Sobre as questões do recrutamento, apetrechamento, especialização, exigência, carreira e valorização das magistraturas – e é aí que nos parece dever incidir uma inevitável reforma da Justiça – nada a comunicação social apontou em tal programa.
A ideia do ranking dos tribunais parece-me até absolutamente lamentável: lembremos as injustas comparações e a clara demagogia que, com base em tal sistema, tem sido feita no caso das escolas.
Por outro lado, repito, nunca vi que sobre os magistrados que exerceram funções políticas – em governos de diferentes cores – tenha recaído, alguma vez, qualquer suspeição no que respeita às decisões judiciais que tomaram após o seu regresso à magistratura.
Não é por certo aí – dada até a visibilidade a que se sujeitam – mas na participação em outras atividades associativas e em filiações menos visíveis que se devem procurar os problemas e as soluções para a maior transparência da Justiça.

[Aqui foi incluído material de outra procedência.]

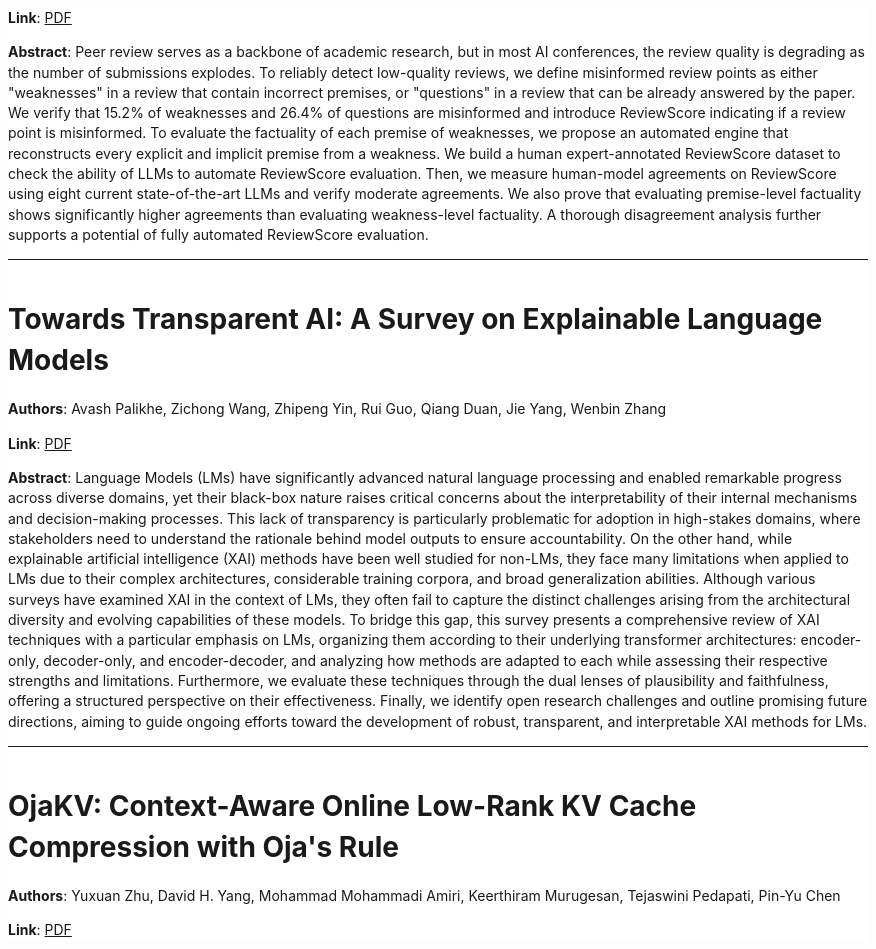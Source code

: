 **Link**: [PDF](https://arxiv.org/pdf/2509.21679)  

**Abstract**: Peer review serves as a backbone of academic research, but in most AI conferences, the review quality is degrading as the number of submissions explodes. To reliably detect low-quality reviews, we define misinformed review points as either "weaknesses" in a review that contain incorrect premises, or "questions" in a review that can be already answered by the paper. We verify that 15.2% of weaknesses and 26.4% of questions are misinformed and introduce ReviewScore indicating if a review point is misinformed. To evaluate the factuality of each premise of weaknesses, we propose an automated engine that reconstructs every explicit and implicit premise from a weakness. We build a human expert-annotated ReviewScore dataset to check the ability of LLMs to automate ReviewScore evaluation. Then, we measure human-model agreements on ReviewScore using eight current state-of-the-art LLMs and verify moderate agreements. We also prove that evaluating premise-level factuality shows significantly higher agreements than evaluating weakness-level factuality. A thorough disagreement analysis further supports a potential of fully automated ReviewScore evaluation. 

---
# Towards Transparent AI: A Survey on Explainable Language Models 

**Authors**: Avash Palikhe, Zichong Wang, Zhipeng Yin, Rui Guo, Qiang Duan, Jie Yang, Wenbin Zhang  

**Link**: [PDF](https://arxiv.org/pdf/2509.21631)  

**Abstract**: Language Models (LMs) have significantly advanced natural language processing and enabled remarkable progress across diverse domains, yet their black-box nature raises critical concerns about the interpretability of their internal mechanisms and decision-making processes. This lack of transparency is particularly problematic for adoption in high-stakes domains, where stakeholders need to understand the rationale behind model outputs to ensure accountability. On the other hand, while explainable artificial intelligence (XAI) methods have been well studied for non-LMs, they face many limitations when applied to LMs due to their complex architectures, considerable training corpora, and broad generalization abilities. Although various surveys have examined XAI in the context of LMs, they often fail to capture the distinct challenges arising from the architectural diversity and evolving capabilities of these models. To bridge this gap, this survey presents a comprehensive review of XAI techniques with a particular emphasis on LMs, organizing them according to their underlying transformer architectures: encoder-only, decoder-only, and encoder-decoder, and analyzing how methods are adapted to each while assessing their respective strengths and limitations. Furthermore, we evaluate these techniques through the dual lenses of plausibility and faithfulness, offering a structured perspective on their effectiveness. Finally, we identify open research challenges and outline promising future directions, aiming to guide ongoing efforts toward the development of robust, transparent, and interpretable XAI methods for LMs. 

---
# OjaKV: Context-Aware Online Low-Rank KV Cache Compression with Oja's Rule 

**Authors**: Yuxuan Zhu, David H. Yang, Mohammad Mohammadi Amiri, Keerthiram Murugesan, Tejaswini Pedapati, Pin-Yu Chen  

**Link**: [PDF](https://arxiv.org/pdf/2509.21623)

A interdição do exercício de funções políticas ou administrativas aos magistrados – e recordo: nunca exerci nenhuma – irá acentuar, além disso, uma ideia que começa a fazer caminho no seio de alguns setores da magistratura: a ideia de nós contra eles, a casta.
Ela contribui, também, para a diabolização da função política exercida em democracia, o que só pode favorecer populismos e autoritarismos em muitos setores da sociedade e mesmo, eventualmente, no exercício da função judicial.